The United Nations Secretary-General has again emphasised that environmental degradation could jeopardise the UN’s Millennium Development Goals (MDGs).

But leading conservation groups have warned him that the governments of the world are failing to invest adequately in MDG 7, “ensuring environmental sustainability”, and putting at risk the ecosystem services on which all the other goals – dealing with poverty, hunger, health, gender equality, education and development – depend.

Speaking at the first-ever UN General Assembly “interactive dialogue” with civil society, Kofi Annan summarised one of the key messages he had heard: "We must be conscious of the need to mainstream the environment into future national planning processes."

BirdLife, together with Conservation International, Fauna and Flora International, IUCN, The Nature Conservancy, Wetlands International, Wildlife Conservation Society and WWF, was represented by Yaa Ntiamoa-Baidu of WWF-International and Chair of the Ghana Wildlife Society (BirdLife in Ghana).

"We in the environment and conservation movement know that poverty and environment are inescapably linked – you cannot fix poverty in the long term unless you have a healthy environment." —Dr Ntiamoa-Baidu

"We are concerned, therefore, that the MDG process, at this stage, does not adequately reflect the importance of healthy ecosystems – the basic unit at which the environment can be managed," Dr Ntiamoa-Baidu told the meeting.
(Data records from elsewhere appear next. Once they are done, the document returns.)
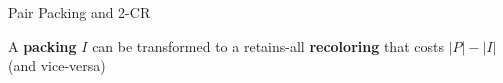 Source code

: \begin{frame}{Pair Packing and 2-CR}

\begin{observation}
A \textbf{packing} $I$ can be transformed to a retains-all \textbf{recoloring} that costs 
$|P| - |I|$ {\small(and vice-versa)}
\end{observation}

\end{frame} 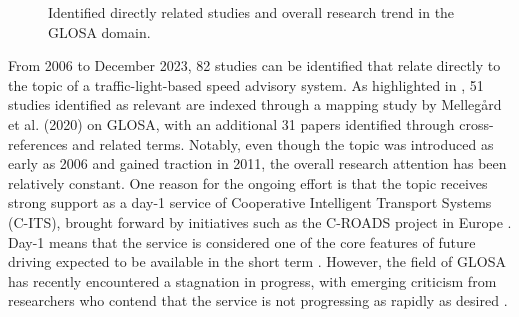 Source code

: \begin{figure}[t]
\centering
{}
\caption{Identified directly related studies and overall research trend in the GLOSA domain.}
\label{fig:related-work-research-method}
\end{figure}

From 2006 to December 2023, 82 studies can be identified that relate directly to the topic of a traffic-light-based speed advisory system. As highlighted in , 51 studies identified as relevant are indexed through a mapping study by Mellegård et al. (2020) \cite{mellegard_day_2020} on GLOSA, with an additional 31 papers identified through cross-references and related terms. Notably, even though the topic was introduced as early as 2006 and gained traction in 2011, the overall research attention has been relatively constant. One reason for the ongoing effort is that the topic receives strong support as a day-1 service of Cooperative Intelligent Transport Systems (C-ITS), brought forward by initiatives such as the C-ROADS project in Europe \cite{sharara_impact_2019}. Day-1 means that the service is considered one of the core features of future driving expected to be available in the short term \cite{mellegard_day_2020}. However, the field of GLOSA has recently encountered a stagnation in progress, with emerging criticism from researchers who contend that the service is not progressing as rapidly as desired \cite{mellegard_day_2020, otto_framework_2023}.

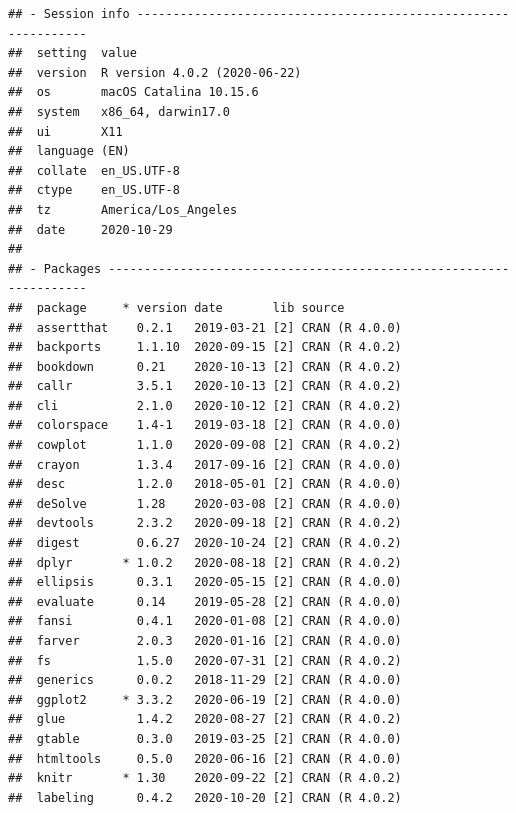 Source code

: \documentclass[]{elsarticle} %
\begin{document}
\begin{verbatim}
## - Session info ---------------------------------------------------------------
##  setting  value                       
##  version  R version 4.0.2 (2020-06-22)
##  os       macOS Catalina 10.15.6      
##  system   x86_64, darwin17.0          
##  ui       X11                         
##  language (EN)                        
##  collate  en_US.UTF-8                 
##  ctype    en_US.UTF-8                 
##  tz       America/Los_Angeles         
##  date     2020-10-29                  
## 
## - Packages -------------------------------------------------------------------
##  package     * version date       lib source                            
##  assertthat    0.2.1   2019-03-21 [2] CRAN (R 4.0.0)                    
##  backports     1.1.10  2020-09-15 [2] CRAN (R 4.0.2)                    
##  bookdown      0.21    2020-10-13 [2] CRAN (R 4.0.2)                    
##  callr         3.5.1   2020-10-13 [2] CRAN (R 4.0.2)                    
##  cli           2.1.0   2020-10-12 [2] CRAN (R 4.0.2)                    
##  colorspace    1.4-1   2019-03-18 [2] CRAN (R 4.0.0)                    
##  cowplot       1.1.0   2020-09-08 [2] CRAN (R 4.0.2)                    
##  crayon        1.3.4   2017-09-16 [2] CRAN (R 4.0.0)                    
##  desc          1.2.0   2018-05-01 [2] CRAN (R 4.0.0)                    
##  deSolve       1.28    2020-03-08 [2] CRAN (R 4.0.0)                    
##  devtools      2.3.2   2020-09-18 [2] CRAN (R 4.0.2)                    
##  digest        0.6.27  2020-10-24 [2] CRAN (R 4.0.2)                    
##  dplyr       * 1.0.2   2020-08-18 [2] CRAN (R 4.0.2)                    
##  ellipsis      0.3.1   2020-05-15 [2] CRAN (R 4.0.0)                    
##  evaluate      0.14    2019-05-28 [2] CRAN (R 4.0.0)                    
##  fansi         0.4.1   2020-01-08 [2] CRAN (R 4.0.0)                    
##  farver        2.0.3   2020-01-16 [2] CRAN (R 4.0.0)                    
##  fs            1.5.0   2020-07-31 [2] CRAN (R 4.0.2)                    
##  generics      0.0.2   2018-11-29 [2] CRAN (R 4.0.0)                    
##  ggplot2     * 3.3.2   2020-06-19 [2] CRAN (R 4.0.0)                    
##  glue          1.4.2   2020-08-27 [2] CRAN (R 4.0.2)                    
##  gtable        0.3.0   2019-03-25 [2] CRAN (R 4.0.0)                    
##  htmltools     0.5.0   2020-06-16 [2] CRAN (R 4.0.0)                    
##  knitr       * 1.30    2020-09-22 [2] CRAN (R 4.0.2)                    
##  labeling      0.4.2   2020-10-20 [2] CRAN (R 4.0.2)                    

\end{verbatim}
\end{document}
In the name of development, she added, natural resources are being destroyed and already-poor rural communities in Africa, Asia and Latin America driven into abject poverty.
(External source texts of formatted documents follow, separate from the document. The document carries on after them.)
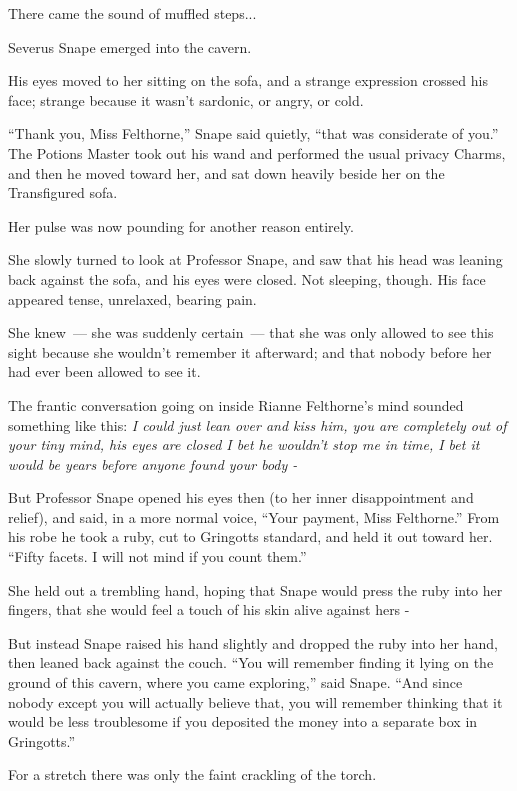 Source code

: There came the sound of muffled steps...

Severus Snape emerged into the cavern.

His eyes moved to her sitting on the sofa, and a strange expression crossed his face; strange because it wasn't sardonic, or angry, or cold.

``Thank you, Miss Felthorne,'' Snape said quietly, ``that was considerate of you.'' The Potions Master took out his wand and performed the usual privacy Charms, and then he moved toward her, and sat down heavily beside her on the Transfigured sofa.

Her pulse was now pounding for another reason entirely.

She slowly turned to look at Professor Snape, and saw that his head was leaning back against the sofa, and his eyes were closed. Not sleeping, though. His face appeared tense, unrelaxed, bearing pain.

She knew~--- she was suddenly certain~--- that she was only allowed to see this sight because she wouldn't remember it afterward; and that nobody before her had ever been allowed to see it.

The frantic conversation going on inside Rianne Felthorne's mind sounded something like this: \emph{I could just lean over and kiss him, you are completely out of your tiny mind, his eyes are closed I bet he wouldn't stop me in time, I bet it would be years before anyone found your body -}

But Professor Snape opened his eyes then (to her inner disappointment and relief), and said, in a more normal voice, ``Your payment, Miss Felthorne.'' From his robe he took a ruby, cut to Gringotts standard, and held it out toward her. ``Fifty facets. I will not mind if you count them.''

She held out a trembling hand, hoping that Snape would press the ruby into her fingers, that she would feel a touch of his skin alive against hers -

But instead Snape raised his hand slightly and dropped the ruby into her hand, then leaned back against the couch. ``You will remember finding it lying on the ground of this cavern, where you came exploring,'' said Snape. ``And since nobody except you will actually believe that, you will remember thinking that it would be less troublesome if you deposited the money into a separate box in Gringotts.''

For a stretch there was only the faint crackling of the torch.


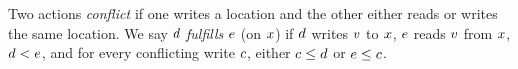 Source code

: \begin{definition}
   \label{def:rf}
 Two actions \emph{conflict} if one writes a location and the other
either reads or writes the same location.
We say $d$ \emph{fulfills $e$} (on $x$) if 
{} $d$ \externally writes $v$ to $x$, 
{} $e$ \externally reads $v$ from $x$,
{} $d < e$, and
{} for every conflicting write $c$, either $c
\leq d$ or $e \leq c$. %
\end{definition}

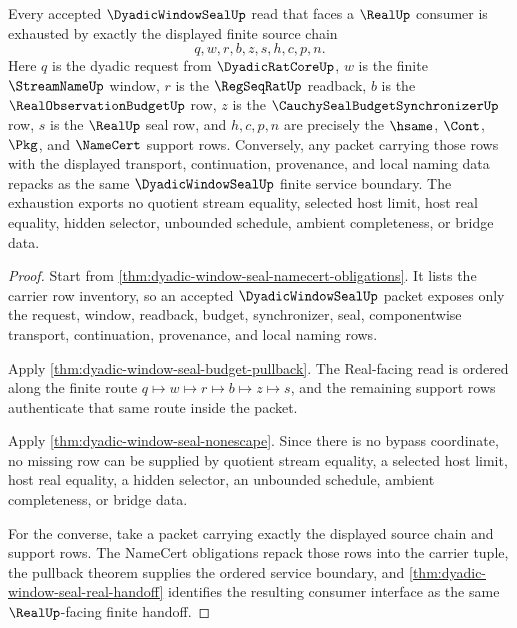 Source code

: \begin{theorem}
\label{thm:dyadic-window-seal-finite-source-exhaustion}
Every accepted $\DyadicWindowSealUp$ read that faces a $\RealUp$ consumer is exhausted by exactly the displayed finite source chain
$$
q,w,r,b,z,s,h,c,p,n.
$$
Here $q$ is the dyadic request from $\DyadicRatCoreUp$, $w$ is the finite $\StreamNameUp$ window, $r$ is the $\RegSeqRatUp$ readback, $b$ is the $\RealObservationBudgetUp$ row, $z$ is the $\CauchySealBudgetSynchronizerUp$ row, $s$ is the $\RealUp$ seal row, and $h,c,p,n$ are precisely the $\hsame$, $\Cont$, $\Pkg$, and $\NameCert$ support rows. Conversely, any packet carrying those rows with the displayed transport, continuation, provenance, and local naming data repacks as the same $\DyadicWindowSealUp$ finite service boundary. The exhaustion exports no quotient stream equality, selected host limit, host real equality, hidden selector, unbounded schedule, ambient completeness, or bridge data.
\end{theorem}
\begin{proof}
Start from \autoref{thm:dyadic-window-seal-namecert-obligations}. It lists the carrier row inventory, so an accepted $\DyadicWindowSealUp$ packet exposes only the request, window, readback, budget, synchronizer, seal, componentwise transport, continuation, provenance, and local naming rows.

Apply \autoref{thm:dyadic-window-seal-budget-pullback}. The Real-facing read is ordered along the finite route $q\longmapsto w\longmapsto r\longmapsto b\longmapsto z\longmapsto s$, and the remaining support rows authenticate that same route inside the packet.

Apply \autoref{thm:dyadic-window-seal-nonescape}. Since there is no bypass coordinate, no missing row can be supplied by quotient stream equality, a selected host limit, host real equality, a hidden selector, an unbounded schedule, ambient completeness, or bridge data.

For the converse, take a packet carrying exactly the displayed source chain and support rows. The NameCert obligations repack those rows into the carrier tuple, the pullback theorem supplies the ordered service boundary, and \autoref{thm:dyadic-window-seal-real-handoff} identifies the resulting consumer interface as the same $\RealUp$-facing finite handoff.
\end{proof}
This dialogue with Civil Society is part of the preparation for the “MDG+5” meeting in September, at which world leaders will review the MDGs. In his introduction to the report “In Larger Freedom”, which summarises progress in advance of MDG+5, the Secretary General asserts, "all our efforts will be in vain if their results are reversed by continued degradation of the environment and depletion of our natural resources".

But Dr Ntiamoa-Baidu said MDG 7 is the only goal which directly links to environmental issues. "Shamefully, it is the goal where governments of the world, collectively, are not measuring up." She said the NGO conservation community is realigning its programmes to ensure activities in developing countries are pro-poor, empower rural communities and open new opportunities to increase income and assets.
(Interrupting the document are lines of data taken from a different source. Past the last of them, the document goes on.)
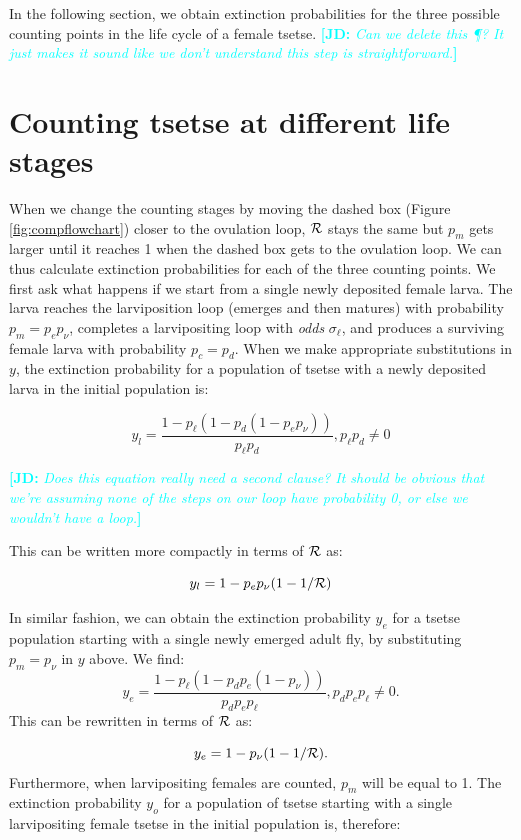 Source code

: \documentclass[smallextended]{svjour3}
\newcommand{\comment}[3]{\textcolor{#1}{\textbf{[#2: }\textit{#3}\textbf{]}}}
\newcommand{\jd}[1]{\comment{cyan}{JD}{#1}}
\begin{document}
In the following section, we obtain extinction probabilities  for the three possible counting points in the life cycle of a female tsetse. \jd{Can we delete this \P? It just makes it sound like we don't understand this step is straightforward.}

\section{Counting tsetse at different life stages}

When we change the counting stages by moving the dashed box (Figure \ref{fig:compflowchart}) closer to the ovulation loop, ${\cal R}$ stays the same but $p_m$ gets larger until it reaches 1 when the dashed box gets to the ovulation loop. We can thus calculate extinction probabilities for each of  the three counting points. We first ask what happens if we start from a single newly deposited female larva.
The larva reaches the larviposition loop (emerges and then matures) with probability $p_m = p_e p_{\nu}$, completes a larvipositing loop with \textit{odds} $\sigma_\ell$, and produces a surviving female larva with probability $p_c = p_d$. 
When we make appropriate substitutions in $y$, the extinction probability for a population of tsetse with a newly deposited larva in the initial population is:

$$y_l = \frac{1-p_{\ell}(1 - p_{d}(1 - p_{e}p_{\nu}))}{p_{\ell}p_{d}}, p_{\ell}p_{d} \neq 0$$

\jd{Does this equation really need a second clause? It should be obvious that we're assuming none of the steps on our loop have probability 0, or else we wouldn't have a loop.}

This can be written more compactly in terms of ${\cal R}$ as:

\begin{equation}
	\label{larvExtinction}
	y_l = 1 - p_ep_{\nu}(1-1/{\cal R})	
\end{equation}

In similar fashion, we can obtain the extinction probability $y_e$ for a tsetse population starting with a single newly emerged adult fly, by substituting  $p_m = p_{\nu}$ in $y$ above.
We find:
$$ y_e=\frac{1- p_{\ell}(1 -p_{d}p_{e}(1- p_{\nu}))}{p_{d}p_{e}p_{\ell}},  p_{d}p_{e}p_{\ell} \neq 0. $$ This can be rewritten in terms of ${\cal R}$ as:

\begin{equation}
	\label{emergeExtinction}
	y_e = 1 - p_{\nu}(1-1/{\cal R}).	
\end{equation}
Furthermore, when  larvipositing females are counted, $p_m$ will be equal to 1. The extinction probability $y_o$ for a population of tsetse starting with a single larvipositing female tsetse in the initial population is, therefore:
\end{document}
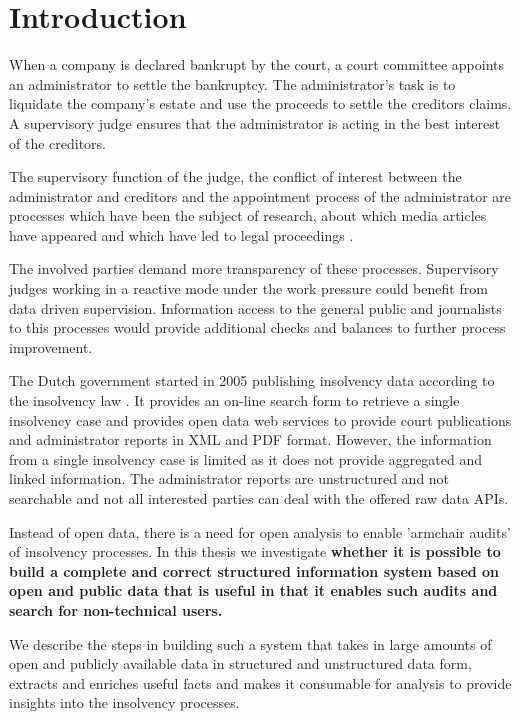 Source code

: \section{Introduction}
When a company is declared bankrupt by the court, a court committee appoints an administrator to settle the bankruptcy. The administrator's task is to liquidate the company's estate and use the proceeds to settle the creditors claims. A supervisory judge ensures that the administrator is acting in the best interest of the creditors. 

The supervisory function of the judge, the conflict of interest between the administrator and creditors and the appointment process of the administrator are processes which have been the subject of research\cite{boluk_2011}, about which media articles have appeared \cite{dennis_meneer_2018:1, dennis_meneer_2017:1, jan-hein_strop_2015:1} and which have led to legal proceedings . 

The involved parties demand more transparency of these processes. Supervisory judges working in a reactive mode under the work pressure could benefit from data driven supervision. Information access to the general public and journalists to this processes  would provide additional checks and balances to further process improvement.

The Dutch government started in 2005 publishing insolvency data\cite{rechtspraak:1} according to the insolvency law \cite{law:1}. It provides an on-line search form \cite{rechtspraak:4} to retrieve a single insolvency case and provides open data web services to provide court publications and administrator reports in XML and PDF format. However, the information from a single insolvency case is limited as it does not provide aggregated and linked information. The administrator reports are unstructured and not searchable and not all interested parties can deal with the offered raw data APIs. 

Instead of open data, there is a need for open analysis to enable 'armchair audits'\cite{o_leary_2015} of insolvency processes. In this thesis we investigate \textbf{whether it is possible to build a complete and correct structured information system based on open and public data that is useful in that it enables such audits and search for non-technical users.}

We describe the steps in building such a system that takes in large amounts of open and publicly available data in structured and unstructured data form, extracts and enriches useful facts and makes it consumable for analysis to provide insights into the insolvency processes.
She recalled growing up in rural Africa. "Nature provided all our basic needs. One could argue that we were not poor because the soil was rich, the stream water was clear, the forest was extensive and teeming with wildlife and the rivers filled with fish."

Today, she said, the forest is gone. "The streams have dried up, all big and medium sized game has disappeared, the land is badly degraded and agricultural productivity is low, leaving the village people much poorer than when I was a child!"

Her experience told her that environmental degradation will affect rich and poor alike. "But the rich have the means to cushion the impacts, while the poor have to bear the full brunt. The MDG process must strengthen and restore the environment and natural resources for the benefit of all."